ヒト細胞コードや品質管理項目含む
京都大学iPS細胞研究所(CiRA)は7月13日、ヒト細胞種コードや品質管理項目などを含めた幹細胞データの項目ガイドライン「MIACARM」(Minimum Information About a Cellular Assay for Regenerative Medicine)を新たに提案したことを発表した。
画像はリリースより
この研究は、同研究所増殖分化機構研究部門の藤渕航教授らを中心とした国際研究グループによるもの。研究成果は、「Stem Cells Translational Medicine」に7月12日付けで掲載された。
これまで細胞の命名法に規格がなかったため、同名異種細胞や異名同種細胞が存在する状況であり、また区別できずにひとつの種類とされていた細胞から、新たに同定される細胞種もある。これまでの5~10倍程度の細胞種が同定され、それぞれ検証が必要となる可能性も指摘されているが、現在の細胞種の判定方法では似た細胞の判別が困難であり、細胞の普遍的な分類が必要だった。そこで国際研究グループは、胚葉、分化能、細胞発生時期、解剖学的位置、細胞種の5因子に基づくヒト細胞コードによる細胞種同定方法を開発し、細胞名の曖昧性を排除した。
事実上の標準ガイドラインに
細胞を使った研究のためにデザインされた細胞実験データガイドラインとしては、2008年に「MIACA」(Minimum Information About a Cellular Assay)が作られていたが、このガイドラインは培養細胞を使った研究が主な対象で、ヒトの体細胞や最新のシングルセル解析技術に対応したデザインではなかった。
MIACAでは「ヘッダー」「実験モジュール」「データ処理」の3つのモジュールで保存する情報を分類していたが、MIACARMではそれを「プロジェクト」「細胞源」「評価」「実験技術」「データ」の5つのモジュールに再編。さらにヒト細胞コードに関する基準、幹細胞の品質管理に関する基準をはじめ項目を追加し、257項目からなるMIACARMを開発した。

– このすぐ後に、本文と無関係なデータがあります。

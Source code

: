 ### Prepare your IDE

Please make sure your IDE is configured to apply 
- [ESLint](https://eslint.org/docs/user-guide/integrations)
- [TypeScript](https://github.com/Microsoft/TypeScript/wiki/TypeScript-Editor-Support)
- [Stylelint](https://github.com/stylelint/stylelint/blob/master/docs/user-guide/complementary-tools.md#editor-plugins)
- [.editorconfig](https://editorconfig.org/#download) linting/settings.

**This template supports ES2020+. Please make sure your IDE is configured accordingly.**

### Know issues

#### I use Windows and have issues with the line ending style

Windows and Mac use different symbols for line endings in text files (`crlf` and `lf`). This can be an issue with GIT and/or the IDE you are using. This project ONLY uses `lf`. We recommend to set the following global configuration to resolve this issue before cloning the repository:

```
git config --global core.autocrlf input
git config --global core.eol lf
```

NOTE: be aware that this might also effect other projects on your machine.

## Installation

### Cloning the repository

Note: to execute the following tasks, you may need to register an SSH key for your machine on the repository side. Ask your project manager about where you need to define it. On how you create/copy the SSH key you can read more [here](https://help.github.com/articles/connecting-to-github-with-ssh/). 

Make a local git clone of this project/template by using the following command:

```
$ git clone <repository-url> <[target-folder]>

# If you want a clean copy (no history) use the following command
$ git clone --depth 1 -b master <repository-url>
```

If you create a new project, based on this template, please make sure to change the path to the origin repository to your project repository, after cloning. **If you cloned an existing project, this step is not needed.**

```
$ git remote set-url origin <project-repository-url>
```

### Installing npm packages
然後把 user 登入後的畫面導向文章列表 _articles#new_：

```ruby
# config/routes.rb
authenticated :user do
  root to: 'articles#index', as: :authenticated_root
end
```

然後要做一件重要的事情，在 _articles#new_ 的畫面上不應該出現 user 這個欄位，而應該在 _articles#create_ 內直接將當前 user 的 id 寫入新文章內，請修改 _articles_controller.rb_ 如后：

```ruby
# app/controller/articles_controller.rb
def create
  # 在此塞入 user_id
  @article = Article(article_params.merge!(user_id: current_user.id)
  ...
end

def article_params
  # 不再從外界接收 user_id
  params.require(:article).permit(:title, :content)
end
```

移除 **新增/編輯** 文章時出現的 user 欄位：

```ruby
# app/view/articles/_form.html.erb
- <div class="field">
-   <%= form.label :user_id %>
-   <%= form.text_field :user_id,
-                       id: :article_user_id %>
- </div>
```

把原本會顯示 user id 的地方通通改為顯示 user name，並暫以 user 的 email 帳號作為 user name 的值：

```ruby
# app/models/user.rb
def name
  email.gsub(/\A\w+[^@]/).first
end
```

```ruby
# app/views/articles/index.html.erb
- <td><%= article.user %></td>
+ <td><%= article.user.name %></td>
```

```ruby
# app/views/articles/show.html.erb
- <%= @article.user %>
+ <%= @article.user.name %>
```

MIACARMは、日本のCiRAを中心として、独シャリテ医科大学や、米RUCDR Infinite Biologics、英UK Stem Cell Bankといった主要な幹細胞バンク関係者が参加して開発され、事実上の標準となると考えられている。このMIACARMを他の幹細胞バンクでも利用を促すことで、再生医療の実現化をさらに促進することが期待される、と国際研究グループは述べている。